Within hours of the shootings, the inexorable debate began in the United States again: What can be done to stop gun violence? Obama himself signalled that the time for political action had come. “As a country, we have been through this too many times,” he said in his address to Americans Friday afternoon. “Whether it’s an elementary school in Newtown or a shopping mall in Oregon or a temple in Wisconsin or a movie theater in Aurora or a street corner in Chicago, these neighborhoods are our neighborhoods and these children are our children. And we’re going to have to come together and take meaningful action to prevent more tragedies like this, regardless of the politics.”
Just as quickly, though, the intractable voices on both sides of the U.S. gun-control debate began their braying. And given the current state of the U.S. Congress, where both the bipartisan relationship and ability to move forward on meaningful legislation ranges from dysfunctional to gridlocked, it’s already clear that no action will occur anytime soon.
Could Hollywood, however, lead where American lawmakers fail?
Let me preface my main point by saying that this is not a condemnation of the American motion picture industry. Like any other industry, it has produced some spectacular failures and some radiant gems. At this time of year, we revel in some of its best work — classic holiday films that lift spirits and convey real meaning about life and love and giving. We can scarcely imagine the holiday season without the classic celluloid of It’s a Wonderful Life, Miracle on 34th Street, Scrooge or White Christmas.
Film has, and has always had, an enormous influence on American culture and its youth. Historically, television and motion pictures have pioneered attitudinal change and the cracking of stereotypes on issues such as race, culture, class struggle and sexual orientation. Hollywood’s film industry played an enormous role in America’s coming to terms with its own ghosts and nightmares — Vietnam, assassinations, the civil rights movement, Richard Nixon, Iraq, and 9/11 among them. The film industry, which employs some of the most creative minds in the country, has enormous power, reach and influence.

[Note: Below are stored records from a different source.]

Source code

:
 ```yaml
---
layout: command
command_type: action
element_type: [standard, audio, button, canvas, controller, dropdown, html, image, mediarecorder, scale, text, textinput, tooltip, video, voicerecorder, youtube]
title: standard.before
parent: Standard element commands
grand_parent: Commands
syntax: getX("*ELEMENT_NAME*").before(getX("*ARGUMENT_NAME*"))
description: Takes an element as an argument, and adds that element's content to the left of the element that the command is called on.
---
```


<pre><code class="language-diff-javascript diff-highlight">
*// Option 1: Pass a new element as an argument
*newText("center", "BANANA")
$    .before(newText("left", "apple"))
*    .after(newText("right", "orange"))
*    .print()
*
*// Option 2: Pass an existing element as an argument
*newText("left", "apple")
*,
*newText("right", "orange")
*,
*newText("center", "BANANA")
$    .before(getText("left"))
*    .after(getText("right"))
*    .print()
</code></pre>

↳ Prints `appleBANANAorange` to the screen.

So — could it lead on the issue of gun violence? Gunplay is a staple of modern filmmaking. Consider what’s on screens in theatres right now, even as Newtown mourns its dead: Killing Them Softly, Skyfall, Jack Reacher. Consider that movies such as Marvel’s The Avengers, The Dark Knight Rises, The Hunger Games, Taken 2, The Amazing Spider-Man, Men in Black 3 and The Bourne Legacy have been among the most profitable films of the year.
This is not to suggest that gun violence be scoured from the movie industry — an impossible and impractical idea. Nor is it a plea for Hollywood to return to a kind of Hays Code as far as guns are concerned.
But in memory of the children of Newtown — zip code 06470 — could some single calendar year (perhaps 2017, given existing post-production timetables) be one in which Hollywood’s studios forgo, for merely 12 months, the release of motion pictures that portray gun violence? And in so doing, could the creative minds of the movie industry begin, in their own way, to blunt the national American obsession with bullet-riddled death? To my mind, Hollywood has an opportunity here, once more, to lead — and to accomplish, however incrementally, what America’s atrophied politics cannot.